Said Heffner in the report:
"Sparked by a tinderbox of economic jitters and technology backlash, a
recent thread of industry discussion cries out, -SOA is dead!' Although many
have had fun with the discussion, it is in fact quite misguided. No prior
industry initiative for IT architecture has had an impact as positive and
broad-reaching as service-oriented architecture (SOA). But SOA's impact is only
part of the story: You have many more technology initiatives besides SOA. You
need a bigger architectural vision that encompasses SOA, business process
management, event processing, Web 2.0, and much more besides. Although SOA is
far from dead, it should be buried inside a larger vision."
Forrester's research bears out that SOA is alive and well. In fact, findings
from a Forrester survey of IT executives in North America
and Europe showed that 75 percent of these decision
makers said their organizations would be using SOA by the end of 2009. And
among current SOA users, 60 percent said they would be expanding their use of
SOA.
Yet, SOA has taken its share of knocks, both in the press and in popular IT
lore, as being expensive, complex and cumbersome. However, Heffner attributes
SOA's bad press to misconceptions and misguided strategies.
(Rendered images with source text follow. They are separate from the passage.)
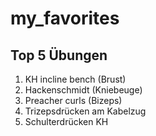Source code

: # my_favorites

## Top 5 Übungen

1. KH incline bench (Brust)
2. Hackenschmidt (Kniebeuge)
3. Preacher curls (Bizeps)
4. Trizepsdrücken am Kabelzug
5. Schulterdrücken KH
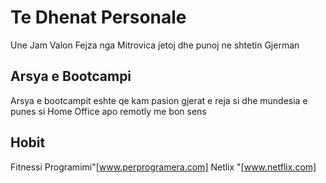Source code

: 
# Te Dhenat Personale
Une Jam Valon Fejza nga Mitrovica jetoj dhe punoj ne shtetin Gjerman

## Arsya e Bootcampi
Arsya e bootcampit eshte qe kam pasion gjerat e reja si dhe mundesia e punes si Home Office apo remotly me bon sens

## Hobit
Fitnessi
Programimi"[www.perprogramera.com]
Netlix "[www.netflix.com]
Heffner said the
wrong ways to do SOA include misguidedly approaching SOA as merely a
technology; misguidedly thinking SOA is like objects and components;
misguidedly over-focusing on reuse; misguidedly focusing on a service library
rather than a service portfolio; and misguidedly treating SOA as a solution,
when really it is only an approach.
"These types of misconceptions and limited strategies give SOA a bad
name because their focus on technology separates business value and SOA,"
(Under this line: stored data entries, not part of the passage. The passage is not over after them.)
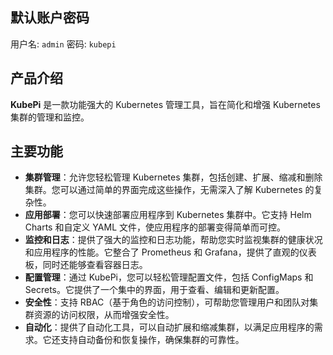 ## 默认账户密码

用户名: `admin`
密码: `kubepi`

## 产品介绍

**KubePi** 是一款功能强大的 Kubernetes 管理工具，旨在简化和增强 Kubernetes 集群的管理和监控。

## 主要功能

- **集群管理**：允许您轻松管理 Kubernetes 集群，包括创建、扩展、缩减和删除集群。您可以通过简单的界面完成这些操作，无需深入了解 Kubernetes 的复杂性。
- **应用部署**：您可以快速部署应用程序到 Kubernetes 集群中。它支持 Helm Charts 和自定义 YAML 文件，使应用程序的部署变得简单而可控。
- **监控和日志**：提供了强大的监控和日志功能，帮助您实时监视集群的健康状况和应用程序的性能。它整合了 Prometheus 和 Grafana，提供了直观的仪表板，同时还能够查看容器日志。
- **配置管理**：通过 KubePi，您可以轻松管理配置文件，包括 ConfigMaps 和 Secrets。它提供了一个集中的界面，用于查看、编辑和更新配置。
- **安全性**：支持 RBAC（基于角色的访问控制），可帮助您管理用户和团队对集群资源的访问权限，从而增强安全性。
- **自动化**：提供了自动化工具，可以自动扩展和缩减集群，以满足应用程序的需求。它还支持自动备份和恢复操作，确保集群的可靠性。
Heffner said. "These strategies portray SOA as a technology savior rather
than a tool (and a very important tool) in a business value tool box. Even
worse, when the difficulties occur that are a natural part of introducing
something new, a technology-focused model for SOA provides limited thought
processes and models for resolving those difficulties."
Moreover, Heffner's report said to provide the right perspective on how to
do SOA, Forrester's guidance for SOA has long focused on key notions including:
-
Treating SOA as a business design concept.
-
Using lightweight strategy to guide delivery of today's business benefits
(street-level strategy).
-
Doing integrated, simultaneous design of both business and technology
(concurrent business engineering).
-
Using a coherent business service portfolio management process to drive
reuse.
-
Approaching all aspects of SOA maturity with an evolutionary mind-set and
strategy.
-
Having a variety of strategic and tactical investment approaches for SOA.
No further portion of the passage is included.